Collection entries
_ _ _ _ _
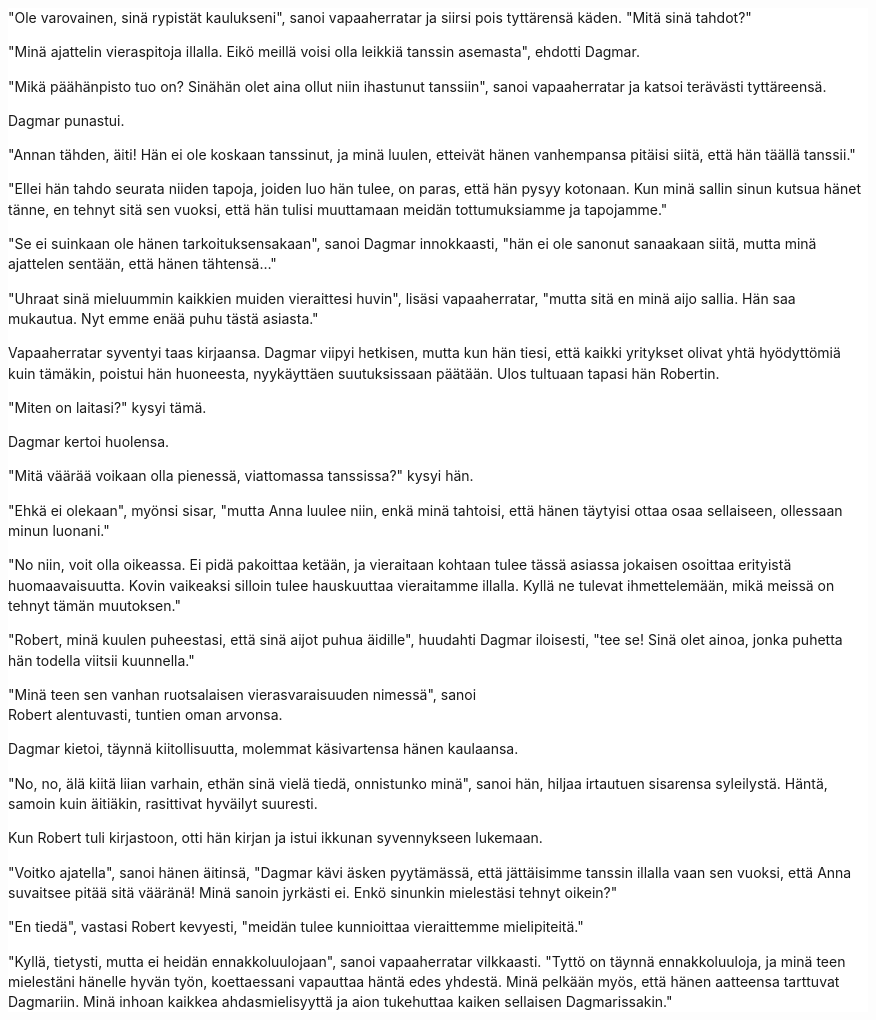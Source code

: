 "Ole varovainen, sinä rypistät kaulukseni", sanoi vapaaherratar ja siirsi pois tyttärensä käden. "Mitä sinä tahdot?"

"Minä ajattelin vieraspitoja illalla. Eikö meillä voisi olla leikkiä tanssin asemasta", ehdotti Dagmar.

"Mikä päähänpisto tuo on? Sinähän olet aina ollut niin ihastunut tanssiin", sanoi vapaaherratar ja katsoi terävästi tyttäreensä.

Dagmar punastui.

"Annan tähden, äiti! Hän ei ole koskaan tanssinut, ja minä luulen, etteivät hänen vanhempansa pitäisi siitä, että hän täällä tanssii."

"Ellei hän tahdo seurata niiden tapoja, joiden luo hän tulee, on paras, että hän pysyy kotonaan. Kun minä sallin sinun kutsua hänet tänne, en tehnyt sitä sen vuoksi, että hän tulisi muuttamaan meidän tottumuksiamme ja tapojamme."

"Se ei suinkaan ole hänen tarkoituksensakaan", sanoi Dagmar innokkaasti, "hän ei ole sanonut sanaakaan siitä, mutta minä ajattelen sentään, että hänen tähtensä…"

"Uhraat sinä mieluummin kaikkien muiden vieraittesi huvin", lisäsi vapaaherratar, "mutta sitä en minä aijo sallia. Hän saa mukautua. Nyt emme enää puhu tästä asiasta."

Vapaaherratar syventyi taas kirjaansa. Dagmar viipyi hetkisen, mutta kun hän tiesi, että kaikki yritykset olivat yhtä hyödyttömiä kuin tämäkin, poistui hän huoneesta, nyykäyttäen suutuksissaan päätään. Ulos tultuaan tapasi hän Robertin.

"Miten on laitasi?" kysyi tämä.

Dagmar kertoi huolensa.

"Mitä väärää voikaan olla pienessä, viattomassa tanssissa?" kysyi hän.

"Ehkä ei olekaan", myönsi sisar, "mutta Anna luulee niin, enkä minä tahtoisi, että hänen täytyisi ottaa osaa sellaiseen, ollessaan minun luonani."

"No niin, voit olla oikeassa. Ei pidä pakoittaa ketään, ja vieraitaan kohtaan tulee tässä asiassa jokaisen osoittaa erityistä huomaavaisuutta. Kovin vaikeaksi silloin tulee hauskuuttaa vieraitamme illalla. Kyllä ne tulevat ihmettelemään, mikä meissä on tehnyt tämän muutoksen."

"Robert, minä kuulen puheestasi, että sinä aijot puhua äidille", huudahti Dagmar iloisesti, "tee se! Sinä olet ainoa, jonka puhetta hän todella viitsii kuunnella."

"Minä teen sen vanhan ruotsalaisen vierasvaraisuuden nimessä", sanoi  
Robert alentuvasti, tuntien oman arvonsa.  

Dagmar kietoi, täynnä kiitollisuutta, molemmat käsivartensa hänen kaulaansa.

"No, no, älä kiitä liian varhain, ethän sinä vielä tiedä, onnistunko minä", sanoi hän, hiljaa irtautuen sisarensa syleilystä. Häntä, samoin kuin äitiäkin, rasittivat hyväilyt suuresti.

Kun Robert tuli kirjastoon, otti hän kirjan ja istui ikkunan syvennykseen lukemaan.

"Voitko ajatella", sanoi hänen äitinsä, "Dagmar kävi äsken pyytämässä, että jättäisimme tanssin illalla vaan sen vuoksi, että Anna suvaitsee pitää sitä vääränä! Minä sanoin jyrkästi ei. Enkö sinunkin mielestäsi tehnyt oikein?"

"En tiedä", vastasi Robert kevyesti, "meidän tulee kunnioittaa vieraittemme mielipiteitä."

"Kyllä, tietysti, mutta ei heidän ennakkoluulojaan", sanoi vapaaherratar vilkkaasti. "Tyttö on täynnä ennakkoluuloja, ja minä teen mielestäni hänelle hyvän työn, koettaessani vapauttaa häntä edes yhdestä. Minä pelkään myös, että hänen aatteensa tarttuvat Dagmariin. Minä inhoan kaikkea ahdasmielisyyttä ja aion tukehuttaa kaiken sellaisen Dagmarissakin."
_ _ _ _ _
▸ Assignment
In the answer, include exactly the lines from the line containing "äsken pyytämässä, että" through the end of the data, and nothing else.

▸ Exercise response
"Voitko ajatella", sanoi hänen äitinsä, "Dagmar kävi äsken pyytämässä, että jättäisimme tanssin illalla vaan sen vuoksi, että Anna suvaitsee pitää sitä vääränä! Minä sanoin jyrkästi ei. Enkö sinunkin mielestäsi tehnyt oikein?"

"En tiedä", vastasi Robert kevyesti, "meidän tulee kunnioittaa vieraittemme mielipiteitä."

"Kyllä, tietysti, mutta ei heidän ennakkoluulojaan", sanoi vapaaherratar vilkkaasti. "Tyttö on täynnä ennakkoluuloja, ja minä teen mielestäni hänelle hyvän työn, koettaessani vapauttaa häntä edes yhdestä. Minä pelkään myös, että hänen aatteensa tarttuvat Dagmariin. Minä inhoan kaikkea ahdasmielisyyttä ja aion tukehuttaa kaiken sellaisen Dagmarissakin."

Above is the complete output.